Single by JasonTheWeen featuring D4vd
- Language: English
- Released: July 9, 2025
- Recorded: July 2, 2025
- Studio: Home studio
- Genre: Indie rock; Bedroom pop;
- Length: 2:35
- Label: Weenie Records
- Composers: Jason Nguyen; David Burke;
- Producer: Peril

= Summer Uptown =

2025 song by JasonTheWeen featuring D4vd

"Summer Uptown" was a song by American internet personality and streamer JasonTheWeen, featuring American singer-songwriter D4vd. It was self-released under the alias-label "Weenie Records" on July 9, 2025 as a single. The collaboration between the two happened when Nguyen invited Burke onto his Twitch live stream on July 2, 2025, after brief conversations and collaborations between the two beforehand. In May 2026, the song was quietly removed from streaming services after Burke was arrested and charged with first-degree murder in the case of Celeste Rivas Hernandez.

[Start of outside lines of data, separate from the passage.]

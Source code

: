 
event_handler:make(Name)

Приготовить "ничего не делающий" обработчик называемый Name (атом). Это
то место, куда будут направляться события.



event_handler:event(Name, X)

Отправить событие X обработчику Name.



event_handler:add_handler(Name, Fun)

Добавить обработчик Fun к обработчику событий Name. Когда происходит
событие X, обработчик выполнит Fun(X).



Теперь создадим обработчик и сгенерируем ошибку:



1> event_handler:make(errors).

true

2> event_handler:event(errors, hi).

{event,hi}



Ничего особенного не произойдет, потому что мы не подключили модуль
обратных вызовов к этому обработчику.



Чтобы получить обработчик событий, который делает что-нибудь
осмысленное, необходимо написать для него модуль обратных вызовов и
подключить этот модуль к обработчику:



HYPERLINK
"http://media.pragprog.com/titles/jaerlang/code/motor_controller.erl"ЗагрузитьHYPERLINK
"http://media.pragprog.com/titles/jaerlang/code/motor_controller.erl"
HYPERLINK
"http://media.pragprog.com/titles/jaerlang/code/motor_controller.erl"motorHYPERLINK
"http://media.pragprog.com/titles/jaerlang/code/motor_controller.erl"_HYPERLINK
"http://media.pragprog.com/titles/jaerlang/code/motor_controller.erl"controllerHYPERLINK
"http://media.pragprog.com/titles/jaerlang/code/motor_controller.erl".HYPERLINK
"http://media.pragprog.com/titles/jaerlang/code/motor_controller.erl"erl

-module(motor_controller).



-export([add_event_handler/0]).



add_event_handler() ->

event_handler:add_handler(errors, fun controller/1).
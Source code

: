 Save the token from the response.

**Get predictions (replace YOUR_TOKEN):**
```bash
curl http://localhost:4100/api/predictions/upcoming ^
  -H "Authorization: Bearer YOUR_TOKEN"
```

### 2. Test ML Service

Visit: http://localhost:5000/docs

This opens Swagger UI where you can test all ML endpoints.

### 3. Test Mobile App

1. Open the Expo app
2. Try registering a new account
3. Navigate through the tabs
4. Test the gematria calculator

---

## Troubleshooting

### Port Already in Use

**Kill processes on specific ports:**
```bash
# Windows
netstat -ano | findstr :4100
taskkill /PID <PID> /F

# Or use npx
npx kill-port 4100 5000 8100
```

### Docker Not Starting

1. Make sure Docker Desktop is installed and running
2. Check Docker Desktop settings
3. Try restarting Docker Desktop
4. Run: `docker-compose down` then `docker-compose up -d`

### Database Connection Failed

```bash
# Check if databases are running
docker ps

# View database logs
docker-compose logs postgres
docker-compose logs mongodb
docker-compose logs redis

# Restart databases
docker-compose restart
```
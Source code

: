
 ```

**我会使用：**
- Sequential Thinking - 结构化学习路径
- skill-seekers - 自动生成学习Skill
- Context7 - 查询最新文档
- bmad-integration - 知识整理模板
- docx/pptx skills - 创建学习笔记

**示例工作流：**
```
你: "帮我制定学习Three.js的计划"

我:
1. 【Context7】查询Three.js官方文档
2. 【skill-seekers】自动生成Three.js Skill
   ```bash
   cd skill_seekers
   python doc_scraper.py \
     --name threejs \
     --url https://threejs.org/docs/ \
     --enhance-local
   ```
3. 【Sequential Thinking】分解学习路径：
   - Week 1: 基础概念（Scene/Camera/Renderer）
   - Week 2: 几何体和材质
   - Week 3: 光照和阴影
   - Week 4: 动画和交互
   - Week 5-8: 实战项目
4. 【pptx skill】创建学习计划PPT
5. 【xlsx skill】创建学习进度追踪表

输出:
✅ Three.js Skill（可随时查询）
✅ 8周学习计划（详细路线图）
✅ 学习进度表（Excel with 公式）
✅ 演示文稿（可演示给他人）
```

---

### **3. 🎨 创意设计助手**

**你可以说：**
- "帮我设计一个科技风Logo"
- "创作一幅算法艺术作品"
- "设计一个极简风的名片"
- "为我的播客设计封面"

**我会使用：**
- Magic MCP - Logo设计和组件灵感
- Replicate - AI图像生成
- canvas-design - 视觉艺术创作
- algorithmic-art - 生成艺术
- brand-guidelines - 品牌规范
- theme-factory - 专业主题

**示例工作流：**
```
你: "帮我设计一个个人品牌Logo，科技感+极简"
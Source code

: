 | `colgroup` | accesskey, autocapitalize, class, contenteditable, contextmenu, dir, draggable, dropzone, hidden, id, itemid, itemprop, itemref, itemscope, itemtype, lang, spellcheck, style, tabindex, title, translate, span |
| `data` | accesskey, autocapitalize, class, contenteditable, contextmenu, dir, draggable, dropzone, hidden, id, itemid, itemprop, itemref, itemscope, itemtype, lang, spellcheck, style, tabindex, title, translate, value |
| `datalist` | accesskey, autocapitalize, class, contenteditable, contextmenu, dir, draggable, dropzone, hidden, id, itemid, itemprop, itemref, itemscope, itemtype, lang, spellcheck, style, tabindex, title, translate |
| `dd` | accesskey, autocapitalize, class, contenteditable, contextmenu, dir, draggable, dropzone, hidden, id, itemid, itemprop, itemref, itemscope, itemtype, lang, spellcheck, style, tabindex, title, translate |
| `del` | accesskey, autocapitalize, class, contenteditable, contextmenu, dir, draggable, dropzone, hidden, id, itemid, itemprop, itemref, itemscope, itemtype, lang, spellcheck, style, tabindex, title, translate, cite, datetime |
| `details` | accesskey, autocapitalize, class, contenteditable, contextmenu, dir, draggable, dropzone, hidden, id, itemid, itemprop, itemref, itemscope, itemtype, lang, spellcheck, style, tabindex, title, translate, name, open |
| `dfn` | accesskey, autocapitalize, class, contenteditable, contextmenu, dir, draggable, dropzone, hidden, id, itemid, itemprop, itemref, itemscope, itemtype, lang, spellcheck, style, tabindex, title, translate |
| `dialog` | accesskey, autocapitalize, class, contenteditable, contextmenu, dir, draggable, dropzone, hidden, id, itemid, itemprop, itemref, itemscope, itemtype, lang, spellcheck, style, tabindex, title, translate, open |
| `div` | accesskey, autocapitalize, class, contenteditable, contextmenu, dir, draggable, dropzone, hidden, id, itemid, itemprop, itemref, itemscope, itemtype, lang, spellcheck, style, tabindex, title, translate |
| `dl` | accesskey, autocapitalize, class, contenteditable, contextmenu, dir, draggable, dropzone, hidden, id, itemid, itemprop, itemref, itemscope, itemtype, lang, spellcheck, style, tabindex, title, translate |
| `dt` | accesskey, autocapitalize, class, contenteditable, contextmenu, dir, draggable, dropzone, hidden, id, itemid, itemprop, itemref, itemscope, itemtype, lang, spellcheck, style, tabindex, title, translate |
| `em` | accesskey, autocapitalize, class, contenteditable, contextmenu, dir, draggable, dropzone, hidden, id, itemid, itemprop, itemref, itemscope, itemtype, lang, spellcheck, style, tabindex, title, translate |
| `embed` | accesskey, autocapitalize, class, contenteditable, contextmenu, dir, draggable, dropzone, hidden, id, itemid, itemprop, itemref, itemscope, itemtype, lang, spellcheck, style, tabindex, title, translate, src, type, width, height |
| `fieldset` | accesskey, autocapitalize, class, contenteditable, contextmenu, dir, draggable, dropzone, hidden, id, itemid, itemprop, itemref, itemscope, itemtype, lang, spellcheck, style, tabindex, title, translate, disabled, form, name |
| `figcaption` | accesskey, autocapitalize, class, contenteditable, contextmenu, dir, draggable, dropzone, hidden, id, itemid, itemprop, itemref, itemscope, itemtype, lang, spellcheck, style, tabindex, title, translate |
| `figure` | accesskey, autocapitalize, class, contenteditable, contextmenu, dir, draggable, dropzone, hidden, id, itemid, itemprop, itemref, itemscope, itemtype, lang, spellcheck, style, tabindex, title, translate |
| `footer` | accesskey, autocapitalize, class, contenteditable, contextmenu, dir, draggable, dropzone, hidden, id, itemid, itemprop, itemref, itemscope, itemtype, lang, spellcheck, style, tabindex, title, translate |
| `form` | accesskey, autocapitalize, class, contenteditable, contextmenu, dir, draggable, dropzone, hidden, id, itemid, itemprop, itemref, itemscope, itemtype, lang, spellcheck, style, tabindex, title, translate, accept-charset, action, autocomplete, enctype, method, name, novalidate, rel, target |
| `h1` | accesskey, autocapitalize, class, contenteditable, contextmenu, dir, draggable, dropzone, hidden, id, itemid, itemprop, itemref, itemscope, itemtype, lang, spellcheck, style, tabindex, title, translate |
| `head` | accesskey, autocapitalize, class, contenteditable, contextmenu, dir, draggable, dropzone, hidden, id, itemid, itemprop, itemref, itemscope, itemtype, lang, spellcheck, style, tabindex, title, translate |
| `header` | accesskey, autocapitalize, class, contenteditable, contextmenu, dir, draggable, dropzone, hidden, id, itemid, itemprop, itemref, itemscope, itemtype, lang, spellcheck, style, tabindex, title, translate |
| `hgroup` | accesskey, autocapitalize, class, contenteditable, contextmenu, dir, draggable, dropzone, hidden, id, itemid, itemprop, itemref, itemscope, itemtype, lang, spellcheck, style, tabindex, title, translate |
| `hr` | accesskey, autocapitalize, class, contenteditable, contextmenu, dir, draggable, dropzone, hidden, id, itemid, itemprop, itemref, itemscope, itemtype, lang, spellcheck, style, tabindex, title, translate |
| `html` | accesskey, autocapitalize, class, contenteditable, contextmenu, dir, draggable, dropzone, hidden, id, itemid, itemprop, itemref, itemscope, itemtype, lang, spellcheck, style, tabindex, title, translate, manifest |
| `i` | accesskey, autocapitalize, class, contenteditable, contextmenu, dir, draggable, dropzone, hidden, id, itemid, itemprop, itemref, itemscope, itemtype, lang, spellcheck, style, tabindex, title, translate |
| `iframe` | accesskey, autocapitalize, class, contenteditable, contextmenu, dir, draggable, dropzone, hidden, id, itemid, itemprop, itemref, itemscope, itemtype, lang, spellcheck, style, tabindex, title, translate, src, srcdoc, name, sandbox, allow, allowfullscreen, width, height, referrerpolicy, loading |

== Background and release ==
Nguyen and Burke first interacted in September 2024, but didn't officially start collaborating until April 2025. Nguyen appeared at Burke's Coachella concert, and later made a cameo appearance in the "What Are You Waiting For?" music video, alongside Pokimane. Nguyen invited Burke to a stream at the FaZe house in July 2025, which Burke accepted.

===Recording===
Nguyen and Burke recorded the song in one day, all on live stream. Most of the song is improvisation, with very little of the song being written out. Nguyen and Burke talk about love and summer adventures over an indie rock/bedroom pop beat, produced by Peril.

== Personnel ==
- Jason Nguyen - lead vocals, songwriter
- David Burke - featured vocals, songwriter
- Peril - record producer

== Removal from streaming services ==
On September 8, 2025, the remains of 14-year-old Celeste Rivas Hernandez were found in a Tesla Model X that was registered to D4vd in Los Angeles, California. When the news first came out, Nguyen was confronted by viewers of his Twitch chat, asking his thoughts. Nguyen initially defended Burke, and stated that he thought that Burke may have been set-up. Nguyen faced backlash for these comments, and later retracted his statements in a later live stream, stating that Burke was "not his friend" despite the collaboration and that he did not condone his actions.

After Burke was arrested and officially charged with first-degree murder in April 2026, Nguyen took the song down from all streaming services quietly in May 2026.